**SOURCE INFORMATION:**
○ ○ ○

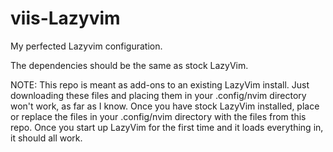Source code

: # viis-Lazyvim
My perfected Lazyvim configuration.

The dependencies should be the same as stock LazyVim.

NOTE: This repo is meant as add-ons to an existing LazyVim install. Just downloading these files and placing them in your .config/nvim directory won't work, as far as I know. Once you have stock LazyVim installed, place or replace the files in your .config/nvim directory with the files from this repo. Once you start up LazyVim for the first time and it loads everything in, it should all work.
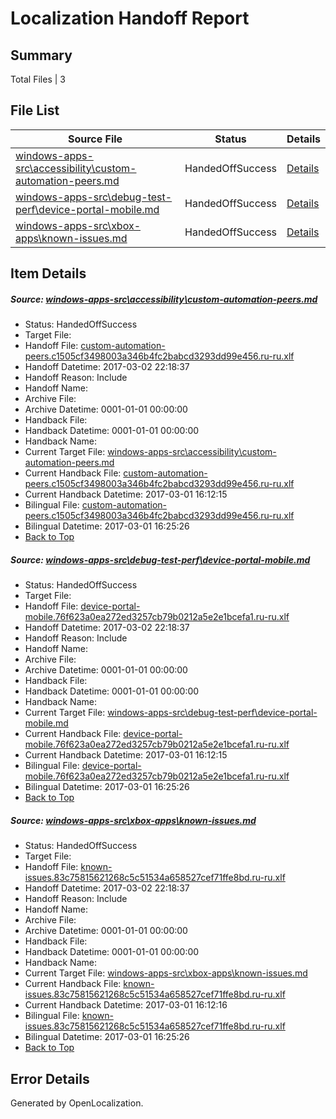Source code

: # <a name='report-top'></a> Localization Handoff Report

## Summary
 Total Files | 3

## File List
 Source File | Status | Details 
 ----------- | ------ | ------- 
 [windows-apps-src\accessibility\custom-automation-peers.md](https://cpubwin.visualstudio.com/windows-uwp/_git/windows-uwp/commit/154dae5250aa14b0bd2fd452b4323d73950705f5?path=windows-apps-src%2Faccessibility%2Fcustom-automation-peers.md&_a=contents) | HandedOffSuccess | [Details](#72f5bd1c0483fba0c43e99626ee5d0451fedde3e21)
 [windows-apps-src\debug-test-perf\device-portal-mobile.md](https://cpubwin.visualstudio.com/windows-uwp/_git/windows-uwp/commit/afb196bd60b1fd66206e0a111ef95cc774fae59f?path=windows-apps-src%2Fdebug-test-perf%2Fdevice-portal-mobile.md&_a=contents) | HandedOffSuccess | [Details](#c55e288b7fb8f3b93c76efb45573d2157a0e347d2315)
 [windows-apps-src\xbox-apps\known-issues.md](https://cpubwin.visualstudio.com/windows-uwp/_git/windows-uwp/commit/916d386bc9f4101b68e4f676145aa5a23f65f341?path=windows-apps-src%2Fxbox-apps%2Fknown-issues.md&_a=contents) | HandedOffSuccess | [Details](#94bc5b8b04fd4f4e1439fb014ef83f0e1f3638747953)

## Item Details
##### <a name='72f5bd1c0483fba0c43e99626ee5d0451fedde3e21'></a> Source: [windows-apps-src\accessibility\custom-automation-peers.md](https://cpubwin.visualstudio.com/windows-uwp/_git/windows-uwp/commit/154dae5250aa14b0bd2fd452b4323d73950705f5?path=windows-apps-src%2Faccessibility%2Fcustom-automation-peers.md&_a=contents)
* Status: HandedOffSuccess
* Target File: 
* Handoff File: [custom-automation-peers.c1505cf3498003a346b4fc2babcd3293dd99e456.ru-ru.xlf](https://cpubwin.visualstudio.com/windows-uwp/_git/WDCLib.handoff/commit/60d9e8b55f5d2b1a6fde0b09e23bccc665161461?path=ol-handoff%2Fcpubwin%2Fwindows-uwp.ru-ru%2Fmaster%2Fcustom-automation-peers.c1505cf3498003a346b4fc2babcd3293dd99e456.ru-ru.xlf&_a=contents)
* Handoff Datetime: 2017-03-02 22:18:37
* Handoff Reason: Include
* Handoff Name: 
* Archive File: 
* Archive Datetime: 0001-01-01 00:00:00
* Handback File: 
* Handback Datetime: 0001-01-01 00:00:00
* Handback Name: 
* Current Target File: [windows-apps-src\accessibility\custom-automation-peers.md](https://cpubwin.visualstudio.com/windows-uwp/_git/windows-uwp.ru-ru/commit/528a3a1a1ac9765ce42a4f8f5273f0c3638e3dbd?path=windows-apps-src%2Faccessibility%2Fcustom-automation-peers.md&_a=contents)
* Current Handback File: [custom-automation-peers.c1505cf3498003a346b4fc2babcd3293dd99e456.ru-ru.xlf](https://cpubwin.visualstudio.com/windows-uwp/_git/WDCLib.handback/commit/e16d81768f018a427011933a35960acea37232b6?path=ol-handback%2Fcpubwin%2Fwindows-uwp.ru-ru%2Fmaster%2Fcustom-automation-peers.c1505cf3498003a346b4fc2babcd3293dd99e456.ru-ru.xlf&_a=contents)
* Current Handback Datetime: 2017-03-01 16:12:15
* Bilingual File: [custom-automation-peers.c1505cf3498003a346b4fc2babcd3293dd99e456.ru-ru.xlf](https://cpubwin.visualstudio.com/windows-uwp/_git/WDCLib.handback/commit/e16d81768f018a427011933a35960acea37232b6?path=ol-handback%2Fcpubwin%2Fwindows-uwp.ru-ru%2Fmaster%2Fcustom-automation-peers.c1505cf3498003a346b4fc2babcd3293dd99e456.ru-ru.xlf&_a=contents)
* Bilingual Datetime: 2017-03-01 16:25:26
* [Back to Top](#report-top)

##### <a name='c55e288b7fb8f3b93c76efb45573d2157a0e347d2315'></a> Source: [windows-apps-src\debug-test-perf\device-portal-mobile.md](https://cpubwin.visualstudio.com/windows-uwp/_git/windows-uwp/commit/afb196bd60b1fd66206e0a111ef95cc774fae59f?path=windows-apps-src%2Fdebug-test-perf%2Fdevice-portal-mobile.md&_a=contents)
* Status: HandedOffSuccess
* Target File: 
* Handoff File: [device-portal-mobile.76f623a0ea272ed3257cb79b0212a5e2e1bcefa1.ru-ru.xlf](https://cpubwin.visualstudio.com/windows-uwp/_git/WDCLib.handoff/commit/60d9e8b55f5d2b1a6fde0b09e23bccc665161461?path=ol-handoff%2Fcpubwin%2Fwindows-uwp.ru-ru%2Fmaster%2Fdevice-portal-mobile.76f623a0ea272ed3257cb79b0212a5e2e1bcefa1.ru-ru.xlf&_a=contents)
* Handoff Datetime: 2017-03-02 22:18:37
* Handoff Reason: Include
* Handoff Name: 
* Archive File: 
* Archive Datetime: 0001-01-01 00:00:00
* Handback File: 
* Handback Datetime: 0001-01-01 00:00:00
* Handback Name: 
* Current Target File: [windows-apps-src\debug-test-perf\device-portal-mobile.md](https://cpubwin.visualstudio.com/windows-uwp/_git/windows-uwp.ru-ru/commit/528a3a1a1ac9765ce42a4f8f5273f0c3638e3dbd?path=windows-apps-src%2Fdebug-test-perf%2Fdevice-portal-mobile.md&_a=contents)
* Current Handback File: [device-portal-mobile.76f623a0ea272ed3257cb79b0212a5e2e1bcefa1.ru-ru.xlf](https://cpubwin.visualstudio.com/windows-uwp/_git/WDCLib.handback/commit/e16d81768f018a427011933a35960acea37232b6?path=ol-handback%2Fcpubwin%2Fwindows-uwp.ru-ru%2Fmaster%2Fdevice-portal-mobile.76f623a0ea272ed3257cb79b0212a5e2e1bcefa1.ru-ru.xlf&_a=contents)
* Current Handback Datetime: 2017-03-01 16:12:15
* Bilingual File: [device-portal-mobile.76f623a0ea272ed3257cb79b0212a5e2e1bcefa1.ru-ru.xlf](https://cpubwin.visualstudio.com/windows-uwp/_git/WDCLib.handback/commit/e16d81768f018a427011933a35960acea37232b6?path=ol-handback%2Fcpubwin%2Fwindows-uwp.ru-ru%2Fmaster%2Fdevice-portal-mobile.76f623a0ea272ed3257cb79b0212a5e2e1bcefa1.ru-ru.xlf&_a=contents)
* Bilingual Datetime: 2017-03-01 16:25:26
* [Back to Top](#report-top)

##### <a name='94bc5b8b04fd4f4e1439fb014ef83f0e1f3638747953'></a> Source: [windows-apps-src\xbox-apps\known-issues.md](https://cpubwin.visualstudio.com/windows-uwp/_git/windows-uwp/commit/916d386bc9f4101b68e4f676145aa5a23f65f341?path=windows-apps-src%2Fxbox-apps%2Fknown-issues.md&_a=contents)
* Status: HandedOffSuccess
* Target File: 
* Handoff File: [known-issues.83c75815621268c5c51534a658527cef71ffe8bd.ru-ru.xlf](https://cpubwin.visualstudio.com/windows-uwp/_git/WDCLib.handoff/commit/60d9e8b55f5d2b1a6fde0b09e23bccc665161461?path=ol-handoff%2Fcpubwin%2Fwindows-uwp.ru-ru%2Fmaster%2Fknown-issues.83c75815621268c5c51534a658527cef71ffe8bd.ru-ru.xlf&_a=contents)
* Handoff Datetime: 2017-03-02 22:18:37
* Handoff Reason: Include
* Handoff Name: 
* Archive File: 
* Archive Datetime: 0001-01-01 00:00:00
* Handback File: 
* Handback Datetime: 0001-01-01 00:00:00
* Handback Name: 
* Current Target File: [windows-apps-src\xbox-apps\known-issues.md](https://cpubwin.visualstudio.com/windows-uwp/_git/windows-uwp.ru-ru/commit/528a3a1a1ac9765ce42a4f8f5273f0c3638e3dbd?path=windows-apps-src%2Fxbox-apps%2Fknown-issues.md&_a=contents)
* Current Handback File: [known-issues.83c75815621268c5c51534a658527cef71ffe8bd.ru-ru.xlf](https://cpubwin.visualstudio.com/windows-uwp/_git/WDCLib.handback/commit/e16d81768f018a427011933a35960acea37232b6?path=ol-handback%2Fcpubwin%2Fwindows-uwp.ru-ru%2Fmaster%2Fknown-issues.83c75815621268c5c51534a658527cef71ffe8bd.ru-ru.xlf&_a=contents)
* Current Handback Datetime: 2017-03-01 16:12:16
* Bilingual File: [known-issues.83c75815621268c5c51534a658527cef71ffe8bd.ru-ru.xlf](https://cpubwin.visualstudio.com/windows-uwp/_git/WDCLib.handback/commit/e16d81768f018a427011933a35960acea37232b6?path=ol-handback%2Fcpubwin%2Fwindows-uwp.ru-ru%2Fmaster%2Fknown-issues.83c75815621268c5c51534a658527cef71ffe8bd.ru-ru.xlf&_a=contents)
* Bilingual Datetime: 2017-03-01 16:25:26
* [Back to Top](#report-top)


## Error Details

Generated by OpenLocalization.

○ ○ ○

**REQUIRED ACTION:** The answer must be every line from the records above that contains the word "should", copied out.

**ANSWER AREA:**
The dependencies should be the same as stock LazyVim.
NOTE: This repo is meant as add-ons to an existing LazyVim install. Just downloading these files and placing them in your .config/nvim directory won't work, as far as I know. Once you have stock LazyVim installed, place or replace the files in your .config/nvim directory with the files from this repo. Once you start up LazyVim for the first time and it loads everything in, it should all work.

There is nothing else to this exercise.